Разумеется, такие люди тоже необходимы обществу, как проводники новых идей к умам широкой массы, как двигатели теоретических позиций. Но коль отсутствует центр, где вырабатываются гениальные идеи, а его заменяет каркасная административная система, бесплодная в духовном отношении, препятствующая возникновению каких-либо генераторов нестандартного мышления, происходит то, что произошло.
И если признать существование некоей сильной воли Сталина, то она проявлялась в количественном отношении, распространялась вширь, а не вглубь, давала трагические сбои — отрицание роли социал-демократии в рабочем движении, безумность внешнеполитического курса перед войной, первые дни и недели войны, оценка стратегической позиции на сорок второй год, неумение увидеть перспективы в физике, биологии, военном деле, наконец…

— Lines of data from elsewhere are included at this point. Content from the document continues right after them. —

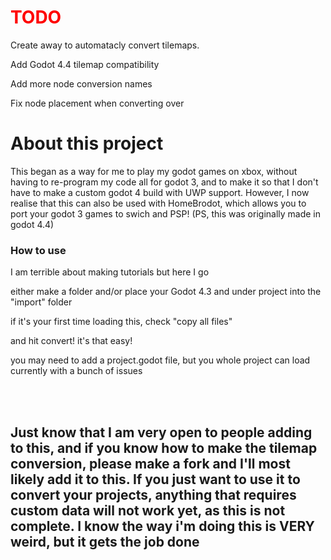 <h1 style="color:red;"> TODO </h1>
<p> Create away to automatacly convert tilemaps.</p>
<p> Add Godot 4.4 tilemap compatibility</p>
<p> Add more node conversion names</p>
<p> Fix node placement when converting over</p>

<h1>About this project</h1>
<p>This began as a way for me to play my godot games on xbox, without having to re-program my code all for godot 3, and to make it so that I don't have to make a custom godot 4 build with UWP support. However, I now realise that this can also be used with HomeBrodot, which allows you to port your godot 3 games to swich and PSP! (PS, this was originally made in godot 4.4)</p>

<h3>How to use</h3>
<p>I am terrible about making tutorials but here I go</p>
<p>either make a folder and/or place your Godot 4.3 and under project into the "import" folder</p>
<p>if it's your first time loading this, check "copy all files"</p>
<p> and hit convert! it's that easy!</p>
<p>you may need to add a project.godot file, but you whole project can load currently with a bunch of issues</p>


<br></br>

<h2>Just know that I am very open to people adding to this, and if you know how to make the tilemap conversion, please make a fork and I'll most likely add it to this. If you just want to use it to convert your projects, anything that requires custom data will not work yet, as this is not complete. I know the way i'm doing this is VERY weird, but it gets the job done</h2>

Но главная беда Сталина, которая принесла неисчислимые бедствия советскому народу, да и остальному человечеству, была в том, что Вождь всех времен и народов являлся законченным и ярко выраженным метафизиком. Истоки этого надо искать, наверно, в его былой религиозности, ибо любая вера метафизична по самой природе своей. Не обладая диалектическим мышлением, нельзя оценить новое, невозможно правильно разобраться в том невообразимо сложном конгломерате противоречий, которые возникают в политической и экономической жизни страны и всего цивилизованного мира.
Человек, бойко рассуждающий в четвертой главе «Краткого курса ВКП(б)» о диалектическом материализме, в конкретных действиях лидера партии и государства совершал чудовищные ошибки, которые говорят о том, что диалектики, как метода Сталин, по существу, никогда не понимал.
Возникает резонный вопрос. Каков же психологический процесс возвеличивания Сталина в его собственных глазах, с помощью какого нравственного, вернее, безнравственного механизма уверовал он в собственные непогрешимость и гениальность? Следует обратить внимание на устоявшуюся еще до войны привычку вождя говорить о себе в третьем лице. «Товарищ Сталин считает… Товарища Сталина нельзя обманывать… Товарищу Сталину это непонятно…» Поначалу окружавшие генсека люди удивлялись этой его манере, потом свыклись, воспринимали как должное.